New Report on Per Capita Spending for Libraries, Police, and Education

The EveryLibrary Institute, a non-profit public policy organization for libraries, has released a new report entitled "Funding Our Priorities: Comparisons of Public Library Funding and Services with Other Sectors in Post-COVID America."  The report examines the current state of library funding in the US, analyzes trends and patterns in library funding, and provides recommendations for policymakers, library leaders, and advocates to ensure sustainable funding for libraries and information services.
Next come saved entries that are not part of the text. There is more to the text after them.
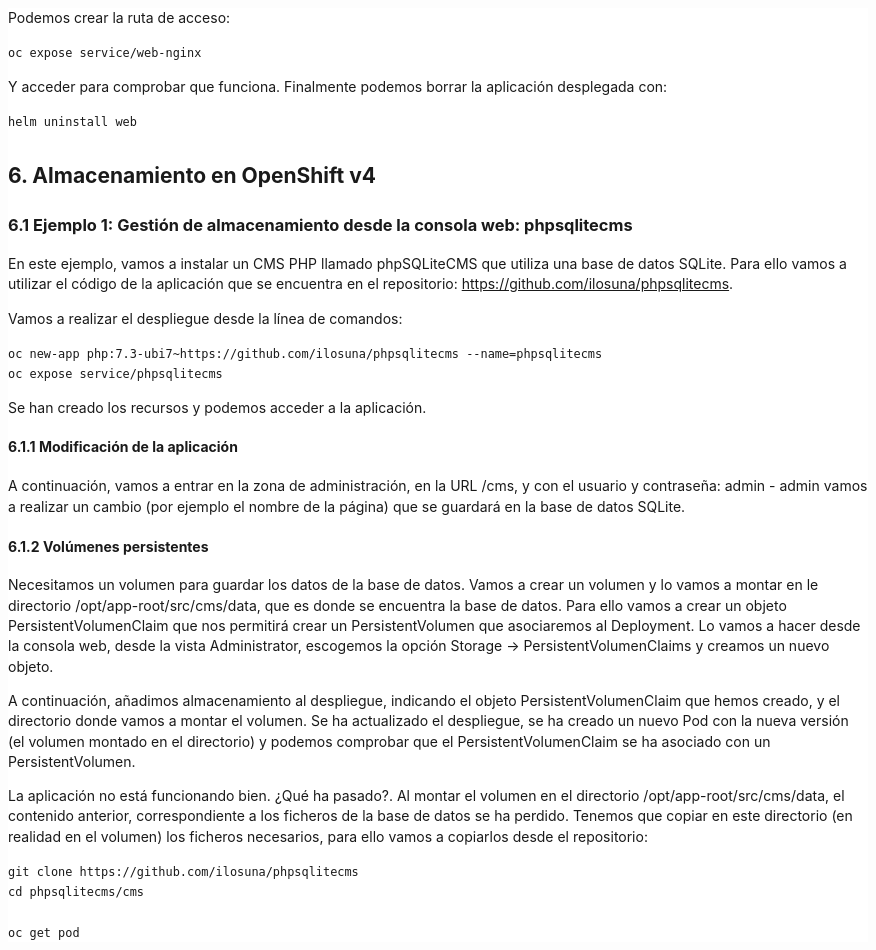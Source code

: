 Podemos crear la ruta de acceso:

```  
oc expose service/web-nginx
```

Y acceder para comprobar que funciona. Finalmente podemos borrar la aplicación desplegada con:

```
helm uninstall web
```

## 6. Almacenamiento en OpenShift v4

### 6.1 Ejemplo 1: Gestión de almacenamiento desde la consola web: phpsqlitecms 

En este ejemplo, vamos a instalar un CMS PHP llamado phpSQLiteCMS que utiliza una base de datos SQLite. Para ello vamos a utilizar el código de la aplicación que se encuentra en el repositorio: https://github.com/ilosuna/phpsqlitecms.

Vamos a realizar el despliegue desde la línea de comandos:

```
oc new-app php:7.3-ubi7~https://github.com/ilosuna/phpsqlitecms --name=phpsqlitecms
oc expose service/phpsqlitecms
```

Se han creado los recursos y podemos acceder a la aplicación.

#### 6.1.1 Modificación de la aplicación

A continuación, vamos a entrar en la zona de administración, en la URL /cms, y con el usuario y contraseña: admin - admin vamos a realizar un cambio (por ejemplo el nombre de la página) que se guardará en la base de datos SQLite.

#### 6.1.2 Volúmenes persistentes

Necesitamos un volumen para guardar los datos de la base de datos. Vamos a crear un volumen y lo vamos a montar en le directorio /opt/app-root/src/cms/data, que es donde se encuentra la base de datos. Para ello vamos a crear un objeto PersistentVolumenClaim que nos permitirá crear un PersistentVolumen que asociaremos al Deployment. Lo vamos a hacer desde la consola web, desde la vista Administrator, escogemos la opción Storage -> PersistentVolumenClaims y creamos un nuevo objeto.

A continuación, añadimos almacenamiento al despliegue, indicando el objeto PersistentVolumenClaim que hemos creado, y el directorio donde vamos a montar el volumen. Se ha actualizado el despliegue, se ha creado un nuevo Pod con la nueva versión (el volumen montado en el directorio) y podemos comprobar que el PersistentVolumenClaim se ha asociado con un PersistentVolumen.

La aplicación no está funcionando bien. ¿Qué ha pasado?. Al montar el volumen en el directorio /opt/app-root/src/cms/data, el contenido anterior, correspondiente a los ficheros de la base de datos se ha perdido. Tenemos que copiar en este directorio (en realidad en el volumen) los ficheros necesarios, para ello vamos a copiarlos desde el repositorio:

```
git clone https://github.com/ilosuna/phpsqlitecms
cd phpsqlitecms/cms

oc get pod
``` 
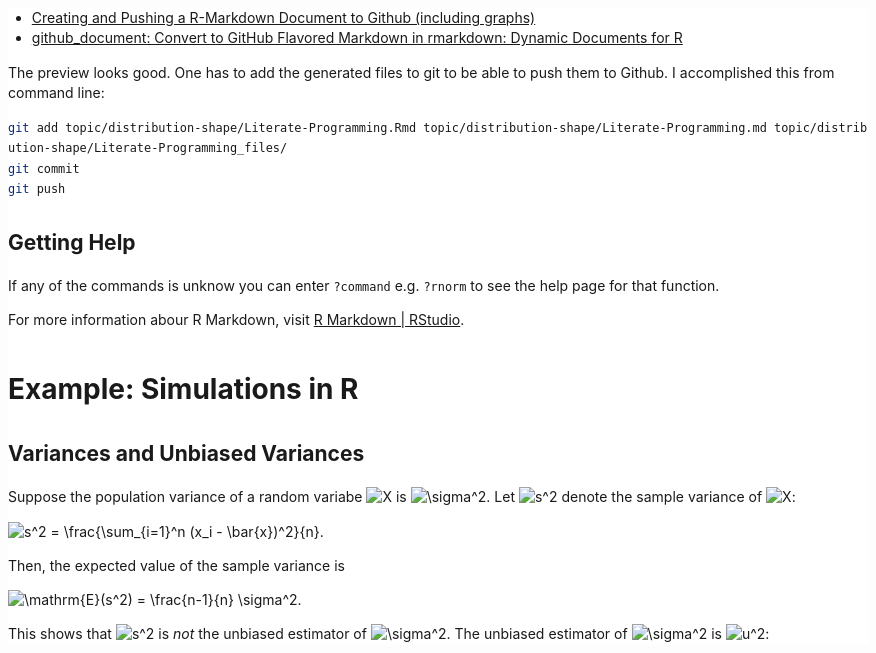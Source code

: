 - [Creating and Pushing a R-Markdown Document to Github (including
  graphs)](https://gist.github.com/JoshuaTPierce/b919168421b40e06481080eb53c3fb2f)
- [github_document: Convert to GitHub Flavored Markdown in rmarkdown:
  Dynamic Documents for
  R](https://rdrr.io/cran/rmarkdown/man/github_document.html)

The preview looks good. One has to add the generated files to git to be
able to push them to Github. I accomplished this from command line:

``` bash
git add topic/distribution-shape/Literate-Programming.Rmd topic/distribution-shape/Literate-Programming.md topic/distribution-shape/Literate-Programming_files/
git commit
git push
```

## Getting Help

If any of the commands is unknow you can enter `?command` e.g. `?rnorm`
to see the help page for that function.

For more information abour R Markdown, visit [R Markdown \|
RStudio](http://rmarkdown.rstudio.com/). <br>

# Example: Simulations in R

## Variances and Unbiased Variances

Suppose the population variance of a random variabe
![X](https://latex.codecogs.com/png.image?%5Cdpi%7B110%7D&space;%5Cbg_white&space;X "X")
is
![\sigma^2](https://latex.codecogs.com/png.image?%5Cdpi%7B110%7D&space;%5Cbg_white&space;%5Csigma%5E2 "\sigma^2").
Let
![s^2](https://latex.codecogs.com/png.image?%5Cdpi%7B110%7D&space;%5Cbg_white&space;s%5E2 "s^2")
denote the sample variance of
![X](https://latex.codecogs.com/png.image?%5Cdpi%7B110%7D&space;%5Cbg_white&space;X "X"):

![s^2 = \frac{\sum\_{i=1}^n (x_i - \bar{x})^2}{n}.](https://latex.codecogs.com/png.image?%5Cdpi%7B110%7D&space;%5Cbg_white&space;s%5E2%20%3D%20%5Cfrac%7B%5Csum_%7Bi%3D1%7D%5En%20%28x_i%20-%20%5Cbar%7Bx%7D%29%5E2%7D%7Bn%7D. "s^2 = \frac{\sum_{i=1}^n (x_i - \bar{x})^2}{n}.")

Then, the expected value of the sample variance is

![\mathrm{E}(s^2) = \frac{n-1}{n} \sigma^2.](https://latex.codecogs.com/png.image?%5Cdpi%7B110%7D&space;%5Cbg_white&space;%5Cmathrm%7BE%7D%28s%5E2%29%20%3D%20%5Cfrac%7Bn-1%7D%7Bn%7D%20%5Csigma%5E2. "\mathrm{E}(s^2) = \frac{n-1}{n} \sigma^2.")

This shows that
![s^2](https://latex.codecogs.com/png.image?%5Cdpi%7B110%7D&space;%5Cbg_white&space;s%5E2 "s^2")
is *not* the unbiased estimator of
![\sigma^2](https://latex.codecogs.com/png.image?%5Cdpi%7B110%7D&space;%5Cbg_white&space;%5Csigma%5E2 "\sigma^2").
The unbiased estimator of
![\sigma^2](https://latex.codecogs.com/png.image?%5Cdpi%7B110%7D&space;%5Cbg_white&space;%5Csigma%5E2 "\sigma^2")
is
![u^2](https://latex.codecogs.com/png.image?%5Cdpi%7B110%7D&space;%5Cbg_white&space;u%5E2 "u^2"):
Authors A.J. Million and Jenny Bossaller analyze the spending priorities of state, local, and federal governments on public services, classifying them as core and discretionary, and discuss the negotiation that libraries must undergo to justify their investment. One area in which this negotiation occurs is policing and public safety, which raises questions about the impact of funding priorities on community services. The report compares the investment in libraries and policing and provides a table that shows per capita expenditures on library and police services. The analysis reveals that state and local governments invest significantly more resources in public safety and policing than libraries, with a per capita number of law enforcement employees that is much higher than library staff. 
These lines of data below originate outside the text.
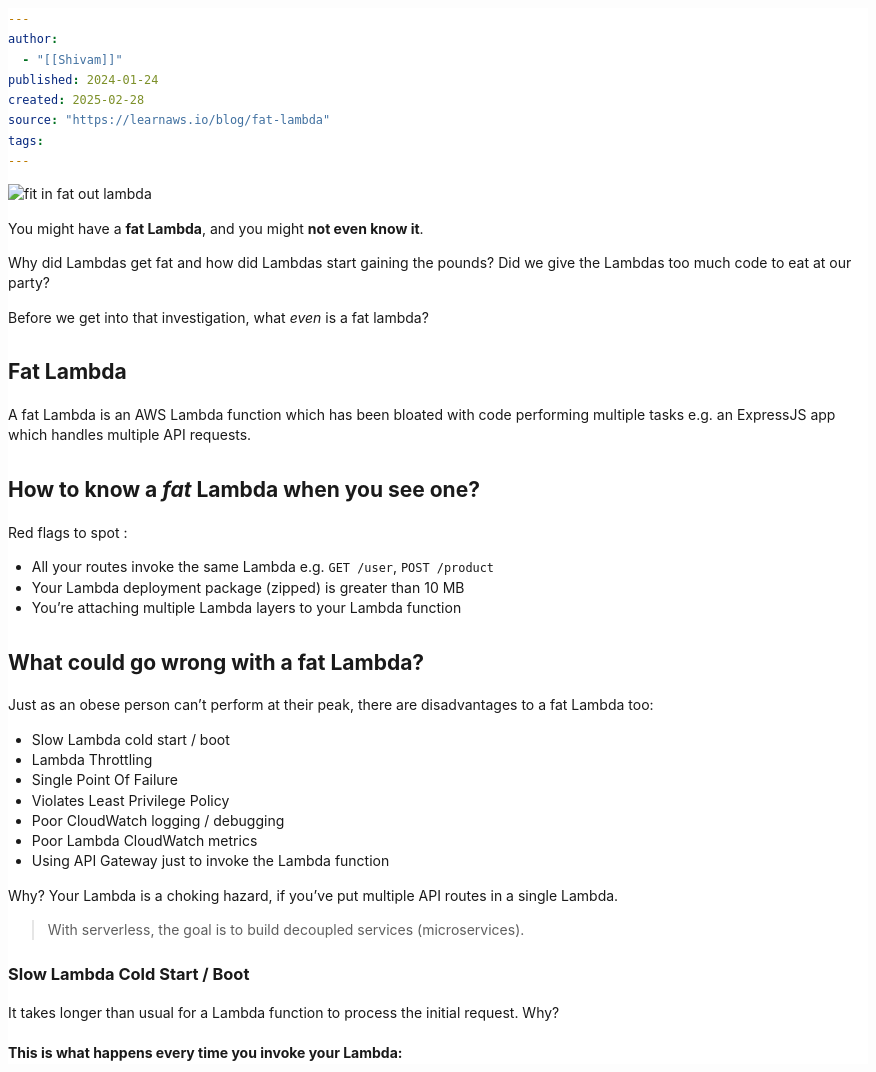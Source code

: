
 ```yaml
---
author:
  - "[[Shivam]]"
published: 2024-01-24
created: 2025-02-28
source: "https://learnaws.io/blog/fat-lambda"
tags:
---
```

![fit in fat out lambda](https://learnaws.io/_astro/fit-in-fat-out-lambda.BScKCcro_JbHJS.png "Click to zoom fit in fat out lambda image")

You might have a **fat Lambda**, and you might **not even know it**.

Why did Lambdas get fat and how did Lambdas start gaining the pounds? Did we give the Lambdas too much code to eat at our party?

Before we get into that investigation, what *even* is a fat lambda?

## Fat Lambda

A fat Lambda is an AWS Lambda function which has been bloated with code performing multiple tasks e.g. an ExpressJS app which handles multiple API requests.

## How to know a *fat* Lambda when you see one?

Red flags to spot :

- All your routes invoke the same Lambda e.g. `GET /user`, `POST /product`
- Your Lambda deployment package (zipped) is greater than 10 MB
- You’re attaching multiple Lambda layers to your Lambda function

## What could go wrong with a fat Lambda?

Just as an obese person can’t perform at their peak, there are disadvantages to a fat Lambda too:

- Slow Lambda cold start / boot
- Lambda Throttling
- Single Point Of Failure
- Violates Least Privilege Policy
- Poor CloudWatch logging / debugging
- Poor Lambda CloudWatch metrics
- Using API Gateway just to invoke the Lambda function

Why? Your Lambda is a choking hazard, if you’ve put multiple API routes in a single Lambda.

> With serverless, the goal is to build decoupled services (microservices).

### Slow Lambda Cold Start / Boot

It takes longer than usual for a Lambda function to process the initial request. Why?

#### This is what happens every time you invoke your Lambda:
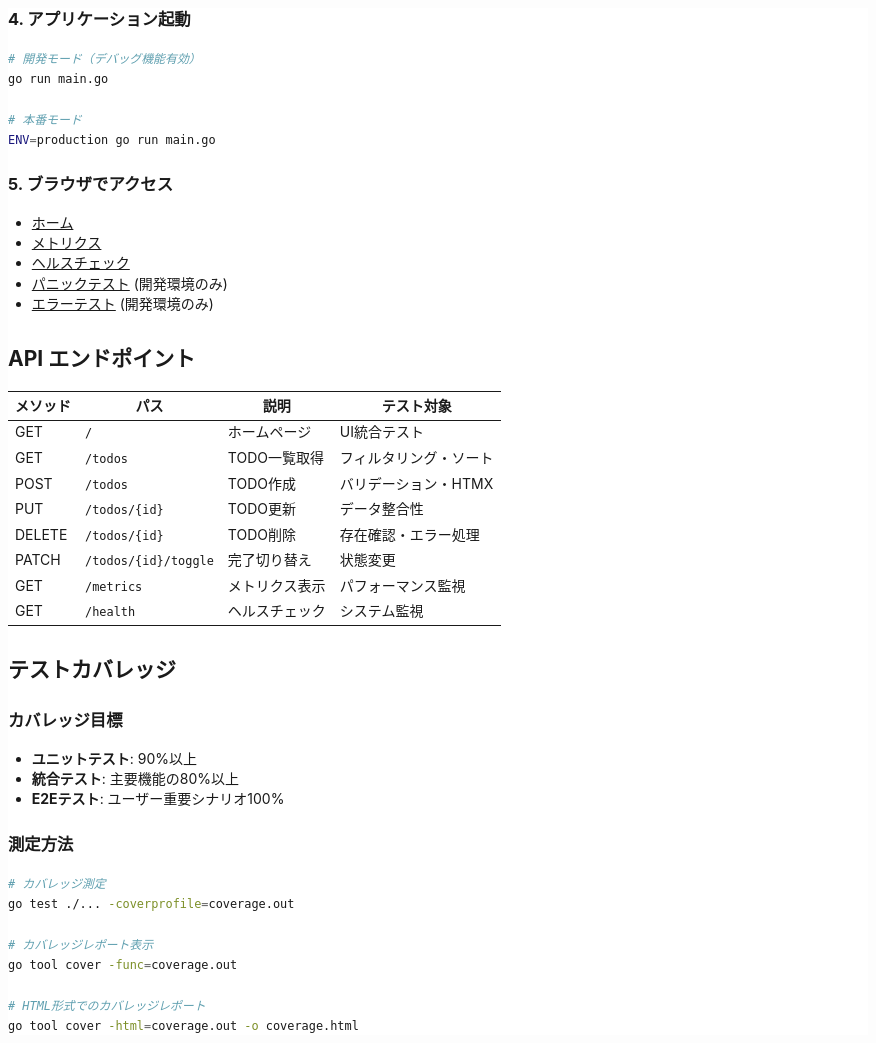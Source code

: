 ### 4. アプリケーション起動

```bash
# 開発モード（デバッグ機能有効）
go run main.go

# 本番モード
ENV=production go run main.go
```

### 5. ブラウザでアクセス

- [ホーム](http://localhost:8084)
- [メトリクス](http://localhost:8084/metrics)
- [ヘルスチェック](http://localhost:8084/health)
- [パニックテスト](http://localhost:8084/panic) (開発環境のみ)
- [エラーテスト](http://localhost:8084/error) (開発環境のみ)

## API エンドポイント

| メソッド | パス | 説明 | テスト対象 |
|---------|------|------|-----------|
| GET | `/` | ホームページ | UI統合テスト |
| GET | `/todos` | TODO一覧取得 | フィルタリング・ソート |
| POST | `/todos` | TODO作成 | バリデーション・HTMX |
| PUT | `/todos/{id}` | TODO更新 | データ整合性 |
| DELETE | `/todos/{id}` | TODO削除 | 存在確認・エラー処理 |
| PATCH | `/todos/{id}/toggle` | 完了切り替え | 状態変更 |
| GET | `/metrics` | メトリクス表示 | パフォーマンス監視 |
| GET | `/health` | ヘルスチェック | システム監視 |

## テストカバレッジ

### カバレッジ目標

- **ユニットテスト**: 90%以上
- **統合テスト**: 主要機能の80%以上
- **E2Eテスト**: ユーザー重要シナリオ100%

### 測定方法

```bash
# カバレッジ測定
go test ./... -coverprofile=coverage.out

# カバレッジレポート表示
go tool cover -func=coverage.out

# HTML形式でのカバレッジレポート
go tool cover -html=coverage.out -o coverage.html
```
"’Funding Our Priorities’ is a comprehensive and insightful report on municipal and state revenue and expenditure priorities through a library lens," said John Chrastka, Executive Director of the EveryLibrary Institute. “It comes at a critical time when federal COVID relief funds are beginning to sunset, and traditional pressures on state and local budgets will return. We hope this report will serve as a valuable resource for library advocates, policymakers, and stakeholders committed to ensuring that libraries continue to serve their communities effectively."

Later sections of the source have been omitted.